But Wales coach Gatland, who will take on the role of forwards coach when the Lions travel to South Africa this summer, reckons there is no place like home to help the dragons cope with the demands of an expectant nation.
"We can learn from the best teams in the world and how they put pressure on themselves," said Gatland, himself a Kiwi.
"In New Zealand, there is a fear of failure through the sheer public expectation and criticism if you don't perform - that pressure to perform is what drives the players on.
"Everyone will want to beat us but you can't shy away from that. Our goals are to improve and get better in the coming seasons.

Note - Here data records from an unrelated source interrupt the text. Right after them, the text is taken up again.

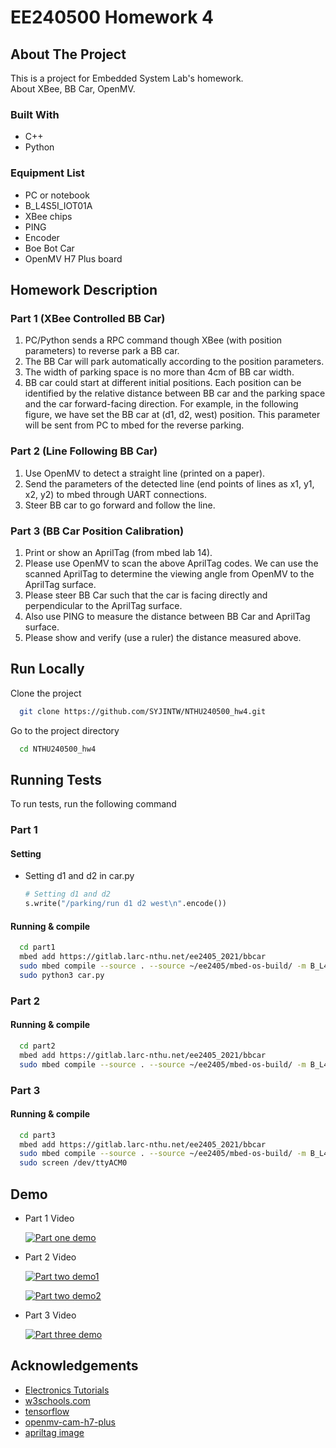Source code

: 
# EE240500 Homework 4

## About The Project

This is a project for Embedded System Lab's homework.  
About XBee, BB Car, OpenMV. 

### Built With

* C++
* Python

### Equipment List

* PC or notebook
* B_L4S5I_IOT01A
* XBee chips
* PING
* Encoder
* Boe Bot Car
* OpenMV H7 Plus board

## Homework Description

### Part 1 (XBee Controlled BB Car)

1. PC/Python sends a RPC command though XBee (with position parameters) to reverse park a BB car.
2. The BB Car will park automatically according to the position parameters.
3. The width of parking space is no more than 4cm of BB car width.
4. BB car could start at different initial positions. Each position can be identified by the relative distance between BB car and the parking space and the car forward-facing direction. For example, in the following figure, we have set the BB car at (d1, d2, west) position. This parameter will be sent from PC to mbed for the reverse parking.

### Part 2 (Line Following BB Car)

1. Use OpenMV to detect a straight line (printed on a paper).
2. Send the parameters of the detected line (end points of lines as x1, y1, x2, y2) to mbed through UART connections.
3. Steer BB car to go forward and follow the line.

### Part 3 (BB Car Position Calibration)

1. Print or show an AprilTag (from mbed lab 14).
2. Please use OpenMV to scan the above AprilTag codes. We can use the scanned AprilTag to determine the viewing angle from OpenMV to the AprilTag surface.
3. Please steer BB Car such that the car is facing directly and perpendicular to the AprilTag surface.
4. Also use PING to measure the distance between BB Car and AprilTag surface.
5. Please show and verify (use a ruler) the distance measured above.

## Run Locally

Clone the project

```bash
  git clone https://github.com/SYJINTW/NTHU240500_hw4.git
```

Go to the project directory

```bash
  cd NTHU240500_hw4
```

## Running Tests

To run tests, run the following command

### Part 1

#### Setting

* Setting d1 and d2 in car.py
    
    ```python
    # Setting d1 and d2
    s.write("/parking/run d1 d2 west\n".encode())
    ```

#### Running & compile

  ```bash
    cd part1
    mbed add https://gitlab.larc-nthu.net/ee2405_2021/bbcar
    sudo mbed compile --source . --source ~/ee2405/mbed-os-build/ -m B_L4S5I_IOT01A -t GCC_ARM -f
    sudo python3 car.py
  ```

### Part 2

#### Running & compile

  ```bash
    cd part2
    mbed add https://gitlab.larc-nthu.net/ee2405_2021/bbcar
    sudo mbed compile --source . --source ~/ee2405/mbed-os-build/ -m B_L4S5I_IOT01A -t GCC_ARM -f
  ```

### Part 3

#### Running & compile

  ```bash
    cd part3
    mbed add https://gitlab.larc-nthu.net/ee2405_2021/bbcar
    sudo mbed compile --source . --source ~/ee2405/mbed-os-build/ -m B_L4S5I_IOT01A -t GCC_ARM -f
    sudo screen /dev/ttyACM0
  ```
  
## Demo

* Part 1 Video

    [![Part one demo](https://img.youtube.com/vi/NePzGIxofaE/0.jpg)](https://www.youtube.com/watch?v=NePzGIxofaE)

* Part 2 Video

    [![Part two demo1](https://img.youtube.com/vi/vPuVp3WOvOo/0.jpg)](https://www.youtube.com/watch?v=vPuVp3WOvOo)

    [![Part two demo2](https://img.youtube.com/vi/1ElQ3R_WQgg/0.jpg)](https://www.youtube.com/watch?v=1ElQ3R_WQgg)

* Part 3 Video

    [![Part three demo](https://img.youtube.com/vi/uFNfxIMsOAA/0.jpg)](https://www.youtube.com/watch?v=uFNfxIMsOAA)


  
## Acknowledgements

 - [Electronics Tutorials](https://www.electronics-tutorials.ws/filter/filter_2.html)
 - [w3schools.com](https://www.w3schools.com/python/)
 - [tensorflow](https://github.com/tensorflow/models/tree/master/research/slim?fbclid=IwAR3CeDa2WRadJT7cvaZa723IJGDV72QhXXCNj4NXJc41U0Of6PkQaa5EG5c#preparing-the-datasets)
 - [openmv-cam-h7-plus](https://openmv.io/products/openmv-cam-h7-plus)
 - [apriltag image](https://github.com/AprilRobotics/apriltag-imgs/)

"People will expect and the Welsh public will be right to do so. We've put the pride back in the jersey but now it's all about putting in performances."

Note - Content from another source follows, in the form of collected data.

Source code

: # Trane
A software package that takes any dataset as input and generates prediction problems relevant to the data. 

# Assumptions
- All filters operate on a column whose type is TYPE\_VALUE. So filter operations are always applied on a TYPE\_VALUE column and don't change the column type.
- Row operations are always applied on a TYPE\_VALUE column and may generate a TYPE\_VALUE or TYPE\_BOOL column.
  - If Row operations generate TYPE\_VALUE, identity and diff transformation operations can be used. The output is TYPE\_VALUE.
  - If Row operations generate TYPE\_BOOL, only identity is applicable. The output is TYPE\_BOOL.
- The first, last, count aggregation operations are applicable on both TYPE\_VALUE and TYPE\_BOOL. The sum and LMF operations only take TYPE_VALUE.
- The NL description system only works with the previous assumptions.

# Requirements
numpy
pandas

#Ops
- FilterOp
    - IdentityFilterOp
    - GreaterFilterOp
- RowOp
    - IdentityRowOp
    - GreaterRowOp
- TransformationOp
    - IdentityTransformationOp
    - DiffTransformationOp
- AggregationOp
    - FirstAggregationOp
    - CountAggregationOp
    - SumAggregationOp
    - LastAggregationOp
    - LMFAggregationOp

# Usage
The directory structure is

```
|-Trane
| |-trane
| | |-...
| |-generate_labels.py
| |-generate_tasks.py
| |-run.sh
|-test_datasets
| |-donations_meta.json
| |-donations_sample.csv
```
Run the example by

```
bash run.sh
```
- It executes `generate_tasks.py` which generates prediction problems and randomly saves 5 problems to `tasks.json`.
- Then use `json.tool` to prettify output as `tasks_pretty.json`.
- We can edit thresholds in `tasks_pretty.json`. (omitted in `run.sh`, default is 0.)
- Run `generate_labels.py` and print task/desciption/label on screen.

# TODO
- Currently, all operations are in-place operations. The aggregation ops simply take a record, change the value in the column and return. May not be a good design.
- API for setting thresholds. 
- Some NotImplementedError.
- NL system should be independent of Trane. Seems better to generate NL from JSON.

Last season, Gatland transformed Wales from World Cup zeroes to Six Nations heroes in his first four months in charge.
Then the dragons became the only northern hemisphere outfit to take a southern hemisphere scalp with a stunning triumph over Australia in November.
But Gatland has warned his Six Nations rivals that the best is still yet to come from his men.
"We over-achieved last year but we've also continued to develop as a team. Now we want to kick on in the Six Nations," he added.
"I told the players after the autumn series that New Zealand, South Africa and Australia will always be world-class and difficult to beat.
"But between now and the next World Cup in 2011, there's not huge areas of improvement for them to do in their game. But for us, there's so much more to come."